We’ve become so entrenched in our political tribalism that we’ve neglected the fact that just because a few people are loud it doesn’t necessarily mean they’re the majority.
It’s easy to get lost in the exaggerated rhetoric and look at the other side as monsters. It’s easy to think that liberals are nothing but godless heathens who want to perform abortions with a copy of Origin of Species, or that conservatives want nothing but to put a Bible and handgun in the crib of every newborn, all while hating Mexicans.
The reality, however, is that that isn’t really America. It turns out that by and large, most Americans are actually normal, reasonable people.
In a poll conducted by NBC New and Esquire in 2013, they found that the majority of American’s don’t fall right or left, but rather somewhere in the middle.
As Esquire senior editor Richard Dorman pointed out afterwards, “The middle isn’t defined by a lack of intensity, or let’s split the difference between left and right, they have very passionate positions on a lot of things, they just don’t conform to the contours of traditional liberalism, tradition conservatism.”
Or to put it more simply, they found exactly the kind of nuance you’d expect from a nation of 300 million people who just want to live their lives.

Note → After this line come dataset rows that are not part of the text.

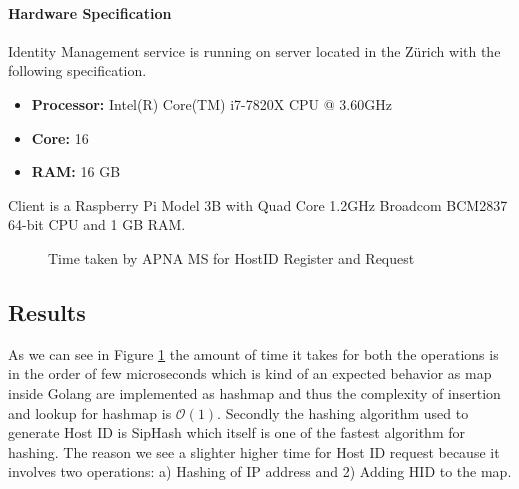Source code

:\paragraph{Hardware Specification}
Identity Management service is running on server located in the Z\"urich with the following specification.
\begin{itemize}
    \item \textbf{Processor:} Intel(R) Core(TM) i7-7820X CPU @ 3.60GHz
    \item \textbf{Core:} 16
    \item \textbf{RAM:} 16 GB
\end{itemize}
Client is a Raspberry Pi Model 3B with Quad Core 1.2GHz Broadcom BCM2837 64-bit CPU and 1 GB RAM.

\begin{figure}[th!!]
\centering
\noindent
{}
\decoRule
\caption[HostID Operations]{Time taken by APNA MS for HostID Register and Request}
\label{fig:perf_hid}
\end{figure}

\subsection{Results}
As we can see in Figure \ref{fig:perf_hid} the amount of time it takes for both the operations is in the order of few microseconds which is kind of an expected behavior as map inside Golang are implemented as hashmap and thus the complexity of insertion and lookup for hashmap is $\mathcal{O}(1)$. Secondly the hashing algorithm used to generate Host ID is SipHash \cite{siphash} which itself is one of the fastest algorithm for hashing. The reason we see a slighter higher time for Host ID request because it involves two operations: a) Hashing of IP address and 2) Adding HID to the map.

That study is now four years old, so what went wrong since then?
The answer to America’s division is more than likely the fact that that’s the only way things can exist in the two-party world we’ve built. Want less government regulation? Congratulations, you hate homosexuals. Believe in climate change? You also love abortions. You can mix and match whatever hot button issue you want, the result will always be the same.
We just got out of an election where more people voted for a candidate simply because they hated the other one more. None of this is healthy.
We must remember we’re all in this together and we’re all going to get through this. I’ve sent messages to almost every political and social group on campus encouraging them to talk—and I sincerely hope they do because we’re not that different from one another and most of us don’t realize that.
I’m here, as the opinion editor, to facilitate that.
Our generation doesn’t have a choice but to live in the world we were given—but that doesn’t mean we can’t build a better one.